Saved data entries
--

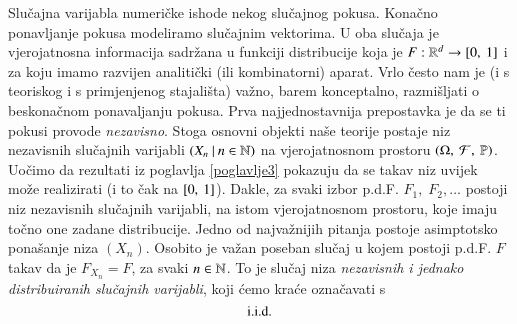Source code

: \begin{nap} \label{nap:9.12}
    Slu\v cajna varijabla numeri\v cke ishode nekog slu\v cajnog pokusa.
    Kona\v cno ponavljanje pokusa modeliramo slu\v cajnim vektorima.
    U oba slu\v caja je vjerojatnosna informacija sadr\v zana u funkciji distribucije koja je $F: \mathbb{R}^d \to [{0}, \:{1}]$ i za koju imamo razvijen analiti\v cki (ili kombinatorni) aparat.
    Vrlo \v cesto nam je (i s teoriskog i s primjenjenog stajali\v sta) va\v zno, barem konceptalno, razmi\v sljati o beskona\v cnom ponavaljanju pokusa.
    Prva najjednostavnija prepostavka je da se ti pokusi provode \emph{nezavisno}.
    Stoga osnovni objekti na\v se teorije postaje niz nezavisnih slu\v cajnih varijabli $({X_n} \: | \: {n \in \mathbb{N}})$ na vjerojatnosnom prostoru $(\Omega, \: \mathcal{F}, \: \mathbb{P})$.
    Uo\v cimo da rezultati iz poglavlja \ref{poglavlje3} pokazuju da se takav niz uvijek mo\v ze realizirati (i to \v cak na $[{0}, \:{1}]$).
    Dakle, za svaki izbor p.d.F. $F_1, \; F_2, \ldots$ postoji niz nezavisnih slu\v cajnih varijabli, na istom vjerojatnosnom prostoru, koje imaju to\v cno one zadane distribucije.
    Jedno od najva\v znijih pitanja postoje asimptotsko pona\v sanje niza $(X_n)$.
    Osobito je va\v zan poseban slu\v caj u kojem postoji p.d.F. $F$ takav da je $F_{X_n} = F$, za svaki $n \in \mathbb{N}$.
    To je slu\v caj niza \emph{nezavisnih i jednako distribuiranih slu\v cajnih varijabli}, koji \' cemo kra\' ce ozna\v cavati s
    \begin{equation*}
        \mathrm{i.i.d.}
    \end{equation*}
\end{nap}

--

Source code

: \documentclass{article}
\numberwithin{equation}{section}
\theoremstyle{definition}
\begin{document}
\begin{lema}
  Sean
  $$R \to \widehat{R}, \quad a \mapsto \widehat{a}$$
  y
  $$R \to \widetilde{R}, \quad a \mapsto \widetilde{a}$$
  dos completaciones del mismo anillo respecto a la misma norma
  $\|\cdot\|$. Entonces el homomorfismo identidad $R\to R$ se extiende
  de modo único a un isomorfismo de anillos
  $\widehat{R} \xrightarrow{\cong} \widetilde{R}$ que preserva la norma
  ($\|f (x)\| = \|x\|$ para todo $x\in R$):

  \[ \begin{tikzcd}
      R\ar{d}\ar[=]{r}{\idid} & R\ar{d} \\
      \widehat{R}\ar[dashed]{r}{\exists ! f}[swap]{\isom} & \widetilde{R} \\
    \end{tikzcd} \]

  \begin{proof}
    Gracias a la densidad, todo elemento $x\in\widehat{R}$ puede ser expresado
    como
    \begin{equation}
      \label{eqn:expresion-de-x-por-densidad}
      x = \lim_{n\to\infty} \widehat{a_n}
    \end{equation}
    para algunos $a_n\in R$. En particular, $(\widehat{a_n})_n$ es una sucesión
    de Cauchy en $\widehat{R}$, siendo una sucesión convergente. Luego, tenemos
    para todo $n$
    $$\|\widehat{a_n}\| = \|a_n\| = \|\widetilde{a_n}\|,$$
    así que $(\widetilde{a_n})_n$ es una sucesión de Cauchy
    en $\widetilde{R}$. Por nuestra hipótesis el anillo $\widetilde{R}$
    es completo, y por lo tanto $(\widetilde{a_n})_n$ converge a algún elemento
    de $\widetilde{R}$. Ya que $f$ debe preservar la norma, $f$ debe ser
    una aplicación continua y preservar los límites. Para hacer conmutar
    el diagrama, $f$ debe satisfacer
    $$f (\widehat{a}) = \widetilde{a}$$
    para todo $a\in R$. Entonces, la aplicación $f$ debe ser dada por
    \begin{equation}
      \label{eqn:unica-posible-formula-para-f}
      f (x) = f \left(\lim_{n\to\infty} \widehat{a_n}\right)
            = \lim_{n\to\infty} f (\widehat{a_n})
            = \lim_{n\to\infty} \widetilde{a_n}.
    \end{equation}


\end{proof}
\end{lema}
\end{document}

--

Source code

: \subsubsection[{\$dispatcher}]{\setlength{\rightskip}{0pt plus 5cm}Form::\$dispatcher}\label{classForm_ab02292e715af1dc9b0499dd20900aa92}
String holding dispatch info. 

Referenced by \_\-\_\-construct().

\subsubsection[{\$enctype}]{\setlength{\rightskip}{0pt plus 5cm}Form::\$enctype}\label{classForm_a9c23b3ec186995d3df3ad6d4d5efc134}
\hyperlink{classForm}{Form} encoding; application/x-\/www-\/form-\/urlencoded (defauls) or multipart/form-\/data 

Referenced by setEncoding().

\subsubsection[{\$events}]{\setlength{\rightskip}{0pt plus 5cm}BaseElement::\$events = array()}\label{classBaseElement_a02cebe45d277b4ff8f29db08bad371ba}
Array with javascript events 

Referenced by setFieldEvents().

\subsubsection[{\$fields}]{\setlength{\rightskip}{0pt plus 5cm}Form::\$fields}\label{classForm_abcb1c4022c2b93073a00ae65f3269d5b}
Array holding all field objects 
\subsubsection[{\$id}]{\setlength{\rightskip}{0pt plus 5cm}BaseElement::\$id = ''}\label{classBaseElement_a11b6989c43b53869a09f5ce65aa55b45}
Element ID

--

What you will do – Print, from the entries above, the line with "Gracias a la", the line with "para todo $n$" and all lines between them, exactly and with nothing else.

Response to the task –
    Gracias a la densidad, todo elemento $x\in\widehat{R}$ puede ser expresado
    como
    \begin{equation}
      \label{eqn:expresion-de-x-por-densidad}
      x = \lim_{n\to\infty} \widehat{a_n}
    \end{equation}
    para algunos $a_n\in R$. En particular, $(\widehat{a_n})_n$ es una sucesión
    de Cauchy en $\widehat{R}$, siendo una sucesión convergente. Luego, tenemos
    para todo $n$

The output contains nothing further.